Cross Validation, Explained

In machine learning, making sure that you have a model that performs well is, in some sense, the most important thing.

This means that you need to be really good at evaluating different models.

But, this can be a challenge, as you run into issues like overfitting, hyperparameter optimization, and model selection.

One way to overcome these various model evaluation and selection challenges is with cross validation.

Cross validation is a set of related techniques that we can use to evaluate and optimize our machine learning models.

And, it’s a very important tool in the toolkit of a machine learning developer.

So in this post, I’m going to explain the essentials of cross validation.

I’ll explain what it is, give a crystal clear example to help you understand, and I’ll explain some of the challenges associated with cross validation.

If you need something specific, you can click on any of these following links:

Table of Contents:

Let’s jump in.

Cross Validation Basics

Cross validation is a very important technique for evaluating the performance of machine learning systems.

At its core, cross validation is about assessing how well a machine learning model generalizes to new, previously unseen data.

This is critical, because in many cases, a model may perform very well on the training data, but fail to perform well on new data that was outside of the training dataset.

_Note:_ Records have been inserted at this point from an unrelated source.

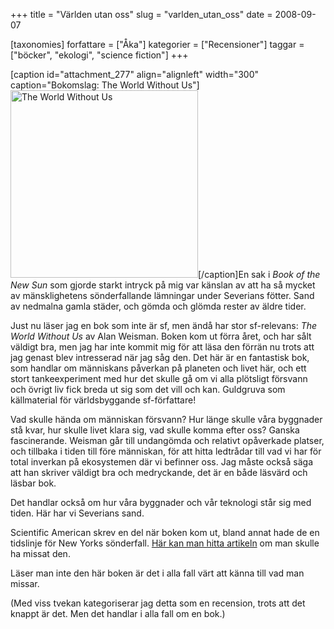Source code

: +++
title = "Världen utan oss"
slug = "varlden_utan_oss"
date = 2008-09-07

[taxonomies]
forfattare = ["Åka"]
kategorier = ["Recensioner"]
taggar = ["böcker", "ekologi", "science fiction"]
+++

[caption id="attachment_277" align="alignleft" width="300" caption="Bokomslag: The World Without Us"]<a href="__FIXME__/wp-content/uploads/2008/09/worldwithoutus.jpg"><img  src="__FIXME__/wp-content/uploads/2008/09/worldwithoutus-300x300.jpg" alt="The World Without Us" width="300" height="300" /></a>[/caption]En sak i <em>Book of the New Sun</em> som gjorde starkt intryck på mig var känslan av att ha så mycket av mänsklighetens sönderfallande lämningar under Severians fötter. Sand av nedmalna gamla städer, och gömda och glömda rester av äldre tider.

Just nu läser jag en bok som inte är sf, men ändå har stor sf-relevans: <em>The World Without Us</em> av Alan Weisman. Boken kom ut förra året, och har sålt väldigt bra, men jag har inte kommit mig för att läsa den förrän nu trots att jag genast blev intresserad när jag såg den. Det här är en fantastisk bok, som handlar om människans påverkan på planeten och livet här, och ett stort tankeexperiment med hur det skulle gå om vi alla plötsligt försvann och övrigt liv fick breda ut sig som det vill och kan. Guldgruva som källmaterial för världsbyggande sf-författare!

Vad skulle hända om människan försvann? Hur länge skulle våra byggnader stå kvar, hur skulle livet klara sig, vad skulle komma efter oss?  Ganska fascinerande. Weisman går till undangömda och relativt opåverkade platser, och tillbaka i tiden till före människan, för att hitta ledtrådar till vad vi har för total inverkan på ekosystemen där vi befinner oss. Jag måste också säga att han skriver väldigt bra och medryckande, det är en både läsvärd och läsbar bok.

Det handlar också om hur våra byggnader och vår teknologi står sig med tiden. Här har vi Severians sand.

Scientific American skrev en del när boken kom ut, bland annat hade de en tidslinje för New Yorks sönderfall. [Här kan man hitta artikeln](http://www.sciam.com/article.cfm?id=an-earth-without-people) om man skulle ha missat den.

Läser man inte den här boken är det i alla fall värt att känna till vad man missar.

(Med viss tvekan kategoriserar jag detta som en recension, trots att det knappt är det. Men det handlar i alla fall om en bok.)

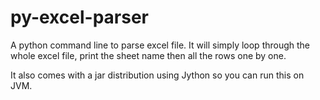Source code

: py-excel-parser
==============

A python command line to parse excel file. It will simply loop through the whole excel file, print the sheet name then all the rows one by one.

It also comes with a jar distribution using Jython so you can run this on JVM.
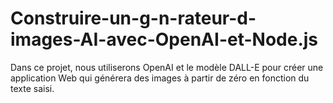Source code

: # Construire-un-g-n-rateur-d-images-AI-avec-OpenAI-et-Node.js
Dans ce projet, nous utiliserons OpenAI et le modèle DALL-E pour créer une application Web qui générera des images à partir de zéro en fonction du texte saisi.
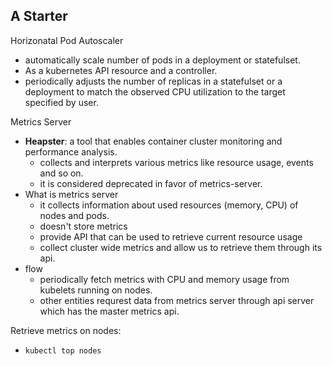 ## A Starter
Horizonatal Pod Autoscaler
- automatically scale number of pods in a deployment or statefulset. 
- As a kubernetes API resource and a controller. 
- periodically adjusts the number of replicas in a statefulset or a deployment to match the observed CPU utilization to the target specified by user.

Metrics Server
- **Heapster**: a tool that enables container cluster monitoring and performance analysis.
  - collects and interprets various metrics like resource usage, events and so on.
  - it is considered deprecated in favor of metrics-server.
- What is metrics server
  - it collects information about used resources (memory, CPU) of nodes and pods. 
  - doesn't store metrics
  - provide API that can be used to retrieve current resource usage
  - collect cluster wide metrics and allow us to retrieve them through its api. 
- flow
  - periodically fetch metrics with CPU and memory usage from kubelets running on nodes.
  - other entities requrest data from metrics server through api server which has the master metrics api. 

Retrieve metrics on nodes:
- `kubectl top nodes`
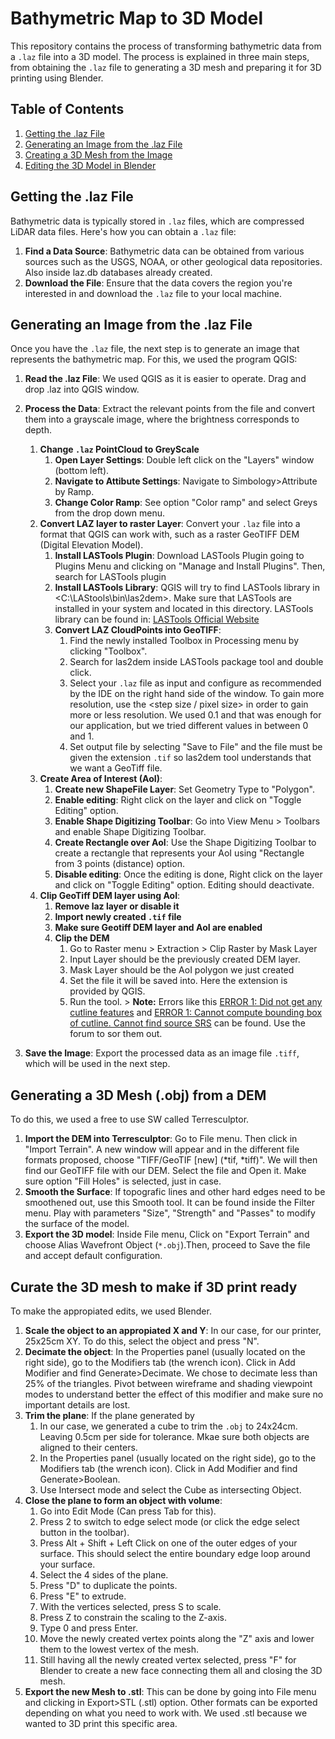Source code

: # Bathymetric Map to 3D Model

This repository contains the process of transforming bathymetric data from a `.laz` file into a 3D model. The process is explained in three main steps, from obtaining the `.laz` file to generating a 3D mesh and preparing it for 3D printing using Blender.

## Table of Contents

1. [Getting the .laz File](#getting-the-laz-file)
2. [Generating an Image from the .laz File](#generating-an-image-from-the-laz-file)
3. [Creating a 3D Mesh from the Image](#creating-a-3d-mesh-from-the-image)
4. [Editing the 3D Model in Blender](#editing-the-3d-model-in-blender)

## Getting the .laz File

Bathymetric data is typically stored in `.laz` files, which are compressed LiDAR data files. Here's how you can obtain a `.laz` file:

1. **Find a Data Source**: Bathymetric data can be obtained from various sources such as the USGS, NOAA, or other geological data repositories. Also inside laz.db databases already created.
2. **Download the File**: Ensure that the data covers the region you're interested in and download the `.laz` file to your local machine.

## Generating an Image from the .laz File

Once you have the `.laz` file, the next step is to generate an image that represents the bathymetric map. For this, we used the program QGIS:

1. **Read the .laz File**: We used QGIS as it is easier to operate. Drag and drop .laz into QGIS window.
2. **Process the Data**: Extract the relevant points from the file and convert them into a grayscale image, where the brightness corresponds to depth.
    1. **Change `.laz` PointCloud to GreyScale**
        1. **Open Layer Settings**: Double left click on the "Layers" window (bottom left).
        2. **Navigate to Attibute Settings**:  Navigate to Simbology>Attribute by Ramp.
        3. **Change Color Ramp**: See option "Color ramp" and select Greys from the drop down menu.
    2. **Convert LAZ layer to raster Layer**: Convert your `.laz` file into a format that QGIS can work with, such as a raster GeoTIFF DEM (Digital Elevation Model).
        1. **Install LASTools Plugin**: Download LASTools Plugin going to Plugins Menu and clicking on "Manage and Install Plugins". Then, search for LASTools plugin
        2. **Install LASTools Library**: QGIS will try to find LASTools library in <C:\\LAStools\\bin\\las2dem>. Make sure that LASTools are installed in your system and located in this directory. LASTools library can be found in: [LASTools Official Website](https://rapidlasso.de/downloads/)
        3. **Convert LAZ CloudPoints into GeoTIFF**:
            1. Find the newly installed Toolbox in Processing menu by clicking "Toolbox". 
            2. Search for las2dem inside LASTools package tool and double click. 
            3. Select your `.laz` file as input and configure as recommended by the IDE on the right hand side of the window. To gain more resolution, use the <step size / pixel size> in order to gain more or less resolution. We used 0.1 and that was enough for our application, but we tried different values in between 0 and 1. 
            4. Set output file by selecting "Save to File" and the file must be given the extension `.tif` so las2dem tool understands that we want a GeoTiff file.
    3. **Create Area of Interest (AoI)**:
        1. **Create new ShapeFile Layer**: Set Geometry Type to "Polygon".
        2. **Enable editing**: Right click on the layer and click on "Toggle Editing" option.
        3. **Enable Shape Digitizing Toolbar**: Go into View Menu > Toolbars and enable Shape Digitizing Toolbar.
        4. **Create Rectangle over AoI**: Use the Shape Digitizing Toolbar to create a rectangle that represents your AoI using "Rectangle from 3 points (distance) option.
        5. **Disable editing**: Once the editing is done, Right click on the layer and click on "Toggle Editing" option. Editing should deactivate.
    4. **Clip GeoTiff DEM layer using AoI**:
        1. **Remove laz layer or disable it**
        2. **Import newly created `.tif` file**
        3. **Make sure Geotiff DEM layer and AoI are enabled**
        4. **Clip the DEM**
            1. Go to Raster menu > Extraction > Clip Raster by Mask Layer
            2. Input Layer should be the previously created DEM layer.
            3. Mask Layer should be the AoI polygon we just created
            4. Set the file it will be saved into. Here the extension is provided by QGIS.
            5. Run the tool. > **Note:** Errors like this [ERROR 1: Did not get any cutline features](https://gis.stackexchange.com/questions/210427/getting-clip-raster-error-1-did-not-get-any-cutline-features) and [ERROR 1: Cannot compute bounding box of cutline. Cannot find source SRS](https://gis.stackexchange.com/questions/32394/rasterfile-clipping-error-cannot-compute-bounding-box-of-cutline) can be found. Use the forum to sor them out.

3. **Save the Image**: Export the processed data as an image file `.tiff`, which will be used in the next step.

## Generating a 3D Mesh (.obj) from a DEM

To do this, we used a free to use SW called Terresculptor.

1. **Import the DEM into Terresculptor**: Go to File menu. Then click in "Import Terrain". A new window will appear and in the different file formats proposed, choose "TIFF/GeoTIF \[new\] (*tif, *tiff)". We will then find our GeoTIFF file with our DEM. Select the file and Open it. Make sure option "Fill Holes" is selected, just in case.
2. **Smooth the Surface**: If topografic lines and other hard edges need to be smoothened out, use this Smooth tool. It can be found inside the Filter menu. Play with parameters "Size", "Strength" and "Passes" to modify the surface of the model.
3. **Export the 3D model**: Inside File menu, Click on "Export Terrain" and choose Alias Wavefront Object (`*.obj`).Then, proceed to Save the file and accept default configuration.

## Curate the 3D mesh to make if 3D print ready

To make the appropiated edits, we used Blender.

1. **Scale the object to an appropiated X and Y**: In our case, for our printer, 25x25cm XY. To do this, select the object and press "N".
2. **Decimate the object**: In the Properties panel (usually located on the right side), go to the Modifiers tab (the wrench icon). Click in Add Modifier and find Generate>Decimate. We chose to decimate less than 25% of the triangles. Pivot between wireframe and shading viewpoint modes to understand better the effect of this modifier and make sure no important details are lost.
3. **Trim the plane**: If the plane generated by  
    1. In our case, we generated a cube to trim the `.obj` to 24x24cm. Leaving 0.5cm per side for tolerance. Mkae sure both objects are aligned to their centers.
    2. In the Properties panel (usually located on the right side), go to the Modifiers tab (the wrench icon). Click in Add Modifier and find Generate>Boolean.
    3. Use Intersect mode and select the Cube as intersecting Object.
4. **Close the plane to form an object with volume**:
    1. Go into Edit Mode (Can press Tab for this).
    2. Press 2 to switch to edge select mode (or click the edge select button in the toolbar).
    3. Press Alt + Shift + Left Click on one of the outer edges of your surface. This should select the entire boundary edge loop around your surface.
    4. Select the 4 sides of the plane.
    5. Press "D" to duplicate the points.
    5. Press "E" to extrude.
    6. With the vertices selected, press S to scale.
    7. Press Z to constrain the scaling to the Z-axis.
    8. Type 0 and press Enter.
    9. Move the newly created vertex points along the "Z" axis and lower them to the lowest vertex of the mesh.
    10. Still having all the newly created vertex selected, press "F" for Blender to create a new face connecting them all and closing the 3D mesh. 
5. **Export the new Mesh to .stl**: This can be done by going into File menu and clicking in Export>STL (.stl) option. Other formats can be exported depending on what you need to work with. We used .stl because we wanted to 3D print this specific area. 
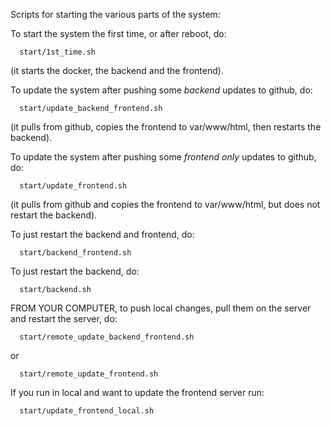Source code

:Scripts for starting the various parts of the system:

To start the system the first time, or after reboot, do:

      start/1st_time.sh

(it starts the docker, the backend and the frontend).

To update the system after pushing some *backend* updates to github, do:

      start/update_backend_frontend.sh

(it pulls from github, copies the frontend to var/www/html, then restarts the backend).

To update the system after pushing some *frontend only* updates to github, do:

      start/update_frontend.sh

(it pulls from github and copies the frontend to var/www/html, but does not restart the backend).

To just restart the backend and frontend, do:

      start/backend_frontend.sh

To just restart the backend, do:

      start/backend.sh

FROM YOUR COMPUTER, to push local changes, pull them on the server and restart the server, do:

      start/remote_update_backend_frontend.sh

or

      start/remote_update_frontend.sh

If you run in local and want to update the frontend server run:

      start/update_frontend_local.sh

This situation, called overfitting, is when a model performs well on the training dataset, but then fails to perform on validation or test sets (or worse, performs well on the training data, but fails to perform well in production).

Avoiding overfitting is one of the core problems of machine learning. To say that mitigating overfitting is one of the top 5 problems of building machine learning might actually be undestating the problem. It’s that important.

And because it’s so important, you really need to understand how to minimize, correct, or otherwise mitigate overfitting.

Although there are several ways to fix overfitting – like using a validation set, regularization, and others – one of the most important is cross validation.

WTF is Cross Validation

There are several different types of cross validation (sometimes called CV for short), but let’s start out with a simple explanation of what cross validation is.

The basic concept behind cross validation is taking the training data and splitting it into segments. We use one segment as the validation data (to evaluate the performance of the model), and the rest of the segments to train the model.

So, it’s sort of like a split of the data into training and validation data.

BUT, it’s more complicated than a simple training/validation split.

To illustrate, let’s look at k-fold cross validation.

K-Fold Cross Validation

K-fold cross validation is a fairly simple process.

In k-fold cross validation, we:

  1. Split the data into k folds.
  2. Train the model on k-1 of the folds (i.e., train the model on all of the folds, except one).
  3. Evaluate the model on the kth holdout fold by computing performance on a metric.
  4. Rotate the folds, and repeat steps 2 and 3, with a new holdout fold. Repeat steps 2 and 3 until all of the k folds have been used as the holdout fold exactly 1 time.
  5. Average the model performance across all iterations

Ok, ok. That might sound a little complicated.

But it’s actually easy to understand with a visual example.

So let’s look at an example of 5-fold cross validation in action.

Example of 5-Fold Cross Validation

I think that it’s easiest to understand 5-fold cross validation (and k-fold cross validation generally) with a picture.

At a high level, this is what we’re doing in 5-fold cross validation:

A simple example that shows 5-fold cross validation.  It shows how we split the original training data into "folds", iteratively train and validate the model, and then average the performance of the model for all of the iterations.

Notice what’s happening.

We take the training data and we split it into folds. In the case of 5-fold cross validation we split the data into 5 folds (as you might expect).

Then we train and validate the model multiple times, during multiple iterations.

During every iteration, we select 1 of the folds as the validation set. Then we train the model on the remaining 4 folds. During every iteration, we select a new fold as the validation set and then train and validate the model again.

For every iteration, we compute the performance of the newly trained model.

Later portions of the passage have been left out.